BLEU (Bilingual Evaluation Understudy) score is commonly used in natural language processing (NLP) and machine
translation. It is widely used in text summarization and text generation use cases. It evaluates how closely the
generated text matches the reference text. The BLEU score ranges from 0 to 1, with higher scores indicating
better quality.

### 🔧 Task: Implement the BLEU Score Evaluator
Fill in the missing code to initialize and use the `BleuScoreEvaluator`.

In [None]:
# TODO: Instantiate BleuScoreEvaluator and use it to evaluate a response vs. a reference ("ground truth") text.

### GleuScoreEvaluator

The GLEU (Google-BLEU) score evaluator measures the similarity between generated and reference texts by
evaluating n-gram overlap, considering both precision and recall. This balanced evaluation, designed for
sentence-level assessment, makes it ideal for detailed analysis of translation quality. GLEU is well-suited for
use cases such as machine translation, text summarization, and text generation.

### 🔧 Task: Implement the GLEU Score Evaluator
Complete the code below to correctly instantiate and apply the `GleuScoreEvaluator`.

In [None]:
# TODO: Instantiate GleuScoreEvaluator and use it to evaluate a response vs. a reference ("ground truth") text.

### MeteorScoreEvaluator

The METEOR (Metric for Evaluation of Translation with Explicit Ordering) score grader evaluates generated text by
comparing it to reference texts, focusing on precision, recall, and content alignment.
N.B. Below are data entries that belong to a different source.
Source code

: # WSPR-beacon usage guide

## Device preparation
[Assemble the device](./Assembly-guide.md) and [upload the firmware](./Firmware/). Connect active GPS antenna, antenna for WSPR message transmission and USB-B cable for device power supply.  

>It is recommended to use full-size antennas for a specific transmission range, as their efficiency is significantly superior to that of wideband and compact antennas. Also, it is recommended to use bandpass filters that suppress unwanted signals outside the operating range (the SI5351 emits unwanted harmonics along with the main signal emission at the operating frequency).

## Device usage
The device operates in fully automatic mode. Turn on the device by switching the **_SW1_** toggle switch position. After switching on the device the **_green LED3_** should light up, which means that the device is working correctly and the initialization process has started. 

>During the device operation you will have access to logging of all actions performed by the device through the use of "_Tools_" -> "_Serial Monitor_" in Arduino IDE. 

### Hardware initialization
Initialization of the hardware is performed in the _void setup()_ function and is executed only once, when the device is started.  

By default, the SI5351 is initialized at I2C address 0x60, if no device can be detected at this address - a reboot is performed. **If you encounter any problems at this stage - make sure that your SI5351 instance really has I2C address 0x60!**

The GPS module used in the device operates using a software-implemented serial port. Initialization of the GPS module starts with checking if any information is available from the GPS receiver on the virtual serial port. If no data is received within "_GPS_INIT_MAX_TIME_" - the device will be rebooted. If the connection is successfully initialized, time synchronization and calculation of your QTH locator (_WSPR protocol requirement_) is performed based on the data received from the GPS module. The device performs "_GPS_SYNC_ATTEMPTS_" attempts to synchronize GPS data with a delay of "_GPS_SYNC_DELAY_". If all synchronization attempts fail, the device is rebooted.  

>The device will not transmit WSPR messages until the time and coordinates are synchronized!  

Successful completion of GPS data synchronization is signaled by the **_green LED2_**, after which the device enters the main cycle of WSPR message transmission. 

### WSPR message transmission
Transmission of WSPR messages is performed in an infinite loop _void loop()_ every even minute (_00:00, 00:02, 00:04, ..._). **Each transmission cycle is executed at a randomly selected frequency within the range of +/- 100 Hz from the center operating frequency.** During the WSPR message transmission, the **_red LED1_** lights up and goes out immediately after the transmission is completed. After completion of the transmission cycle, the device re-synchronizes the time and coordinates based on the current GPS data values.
It addresses limitations of
other metrics like BLEU by considering synonyms, stemming, and paraphrasing. METEOR score considers synonyms and
word stems to more accurately capture meaning and language variations. In addition to machine translation and
text summarization, paraphrase detection is an optimal use case for the METEOR score.

### 🔧 Task: Implement the METEOR Score Evaluator
Modify the following cell to properly initialize and evaluate using `MeteorScoreEvaluator`.

In [None]:
# TODO: Instantiate MeteorScoreEvaluator and use it to evaluate a response vs. a reference ("ground truth") text.

### RougeScoreEvaluator

ROUGE (Recall-Oriented Understudy for Gisting Evaluation) is a set of metrics used to evaluate automatic
summarization and machine translation. It measures the overlap between generated text and reference summaries.
ROUGE focuses on recall-oriented measures to assess how well the generated text covers the reference text. Text
summarization and document comparison are among optimal use cases for ROUGE, particularly in scenarios where text
coherence and relevance are critical.


### 🔧 Task: Implement the ROUGE Score Evaluator
Update the code below to correctly use the `RougeScoreEvaluator`.

In [None]:
# TODO: Instantiate RougeScoreEvaluator and use it to evaluate a response vs. a reference ("ground truth") text.
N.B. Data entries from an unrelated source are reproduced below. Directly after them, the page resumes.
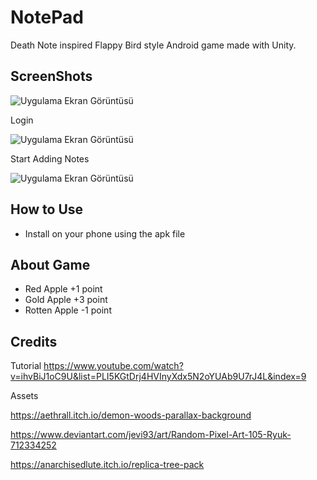 
# NotePad

Death Note inspired Flappy Bird style Android game made with Unity.

## ScreenShots

![Uygulama Ekran Görüntüsü](https://lh3.googleusercontent.com/drive-viewer/AAOQEOT5Uu_cy4cSM1xLtm_ctcYuYWnaa9hM-ejSG4WyDtiXlUD98SQT8JhZeO3NOhkQ7DUSwrz6t9yLoulRDHY-ZIfDpk-3KA=w1879-h939)

Login

![Uygulama Ekran Görüntüsü](https://lh3.googleusercontent.com/drive-viewer/AAOQEOTm5gy9ojBVHY9RGJpPYt4Yce9CNAwCiyZ3UWluQn9xkbeuGAIeyEkoQXda6cUWnzsDGHZIT9n3Ccv5tlcYL8-QYxvwYQ=w1879-h939)

Start Adding Notes

![Uygulama Ekran Görüntüsü](https://lh3.googleusercontent.com/drive-viewer/AAOQEOQx2R48GRPnsrjZ1M9U65KqsTN7_YZl_oZj7GwwgcklLYfN-kqamcPN7Hw5tkiIBWF28VXOQjIBw29ftbsA0AZw-tCD=w1879-h939)




## How to Use 
- Install on your phone using the apk file
  
## About Game
- Red Apple +1 point
- Gold Apple +3 point
- Rotten Apple -1 point

## Credits
Tutorial
https://www.youtube.com/watch?v=ihvBiJ1oC9U&list=PLI5KGtDrj4HVInyXdx5N2oYUAb9U7rJ4L&index=9

Assets

https://aethrall.itch.io/demon-woods-parallax-background

https://www.deviantart.com/jevi93/art/Random-Pixel-Art-105-Ryuk-712334252

https://anarchisedlute.itch.io/replica-tree-pack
## Evaluate test data using these NLP evaluators

The code below uses the Evaluate API with BLEU, GLEU, METEOR, and ROUGE evaluators to evaluate the results on a dataset.
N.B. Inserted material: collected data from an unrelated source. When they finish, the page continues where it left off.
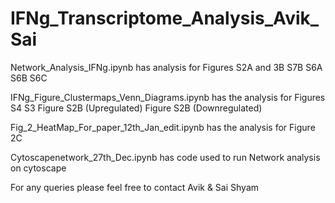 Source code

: # IFNg_Transcriptome_Analysis_Avik_Sai

Network_Analysis_IFNg.ipynb has analysis for Figures S2A and 3B S7B S6A S6B S6C

IFNg_Figure_Clustermaps_Venn_Diagrams.ipynb has the analysis for Figures S4 S3 Figure S2B (Upregulated) Figure S2B (Downregulated)

Fig_2_HeatMap_For_paper_12th_Jan_edit.ipynb has the analysis for Figure 2C

Cytoscapenetwork_27th_Dec.ipynb has code used to run Network analysis on cytoscape


For any queries please feel free to contact Avik & Sai Shyam
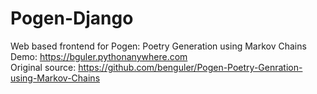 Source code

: # Pogen-Django
Web based frontend for Pogen: Poetry Generation using Markov Chains
<br/>
Demo: https://bguler.pythonanywhere.com
<br />
Original source: https://github.com/benguler/Pogen-Poetry-Genration-using-Markov-Chains
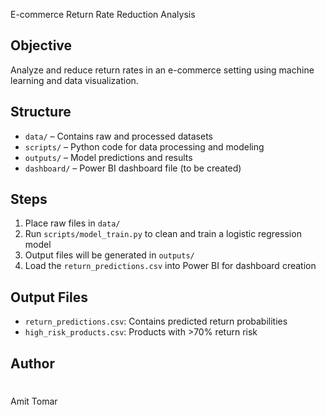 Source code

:  E-commerce Return Rate Reduction Analysis

## Objective
Analyze and reduce return rates in an e-commerce setting using machine learning and data visualization.

## Structure

- `data/` – Contains raw and processed datasets
- `scripts/` – Python code for data processing and modeling
- `outputs/` – Model predictions and results
- `dashboard/` – Power BI dashboard file (to be created)


## Steps

1. Place raw files in `data/`
2. Run `scripts/model_train.py` to clean and train a logistic regression model
3. Output files will be generated in `outputs/`
4. Load the `return_predictions.csv` into Power BI for dashboard creation

## Output Files

- `return_predictions.csv`: Contains predicted return probabilities
- `high_risk_products.csv`: Products with >70% return risk

## Author
#
Amit Tomar
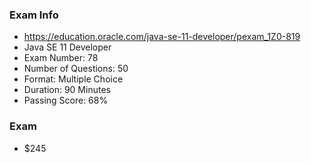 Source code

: ### Exam Info
- https://education.oracle.com/java-se-11-developer/pexam_1Z0-819
- Java SE 11 Developer
- Exam Number: 78
- Number of Questions: 50
- Format: Multiple Choice
- Duration: 90 Minutes
- Passing Score: 68%

### Exam
- $245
### 🔧 Task: Evaluate a Dataset
Modify the following code to run evaluations using the evaluators you implemented above.

In [None]:
import os
from dotenv import load_dotenv
from azure.ai.evaluation import evaluate

load_dotenv('../.env')

ai_project_endpoint=os.environ["AI_PROJECT_ENDPOINT"]

# TODO: Call evaluate function and run NLP evaluators on the provided test data data.jsonl
# Optional: Export the evaluation results to your Azure AI Foundry project so - do not forget to be logged in Azure - azd auth login
# you can then visualize them in the Azure AI Foundry Portal.

View the results

In [None]:
from pprint import pprint

pprint(result)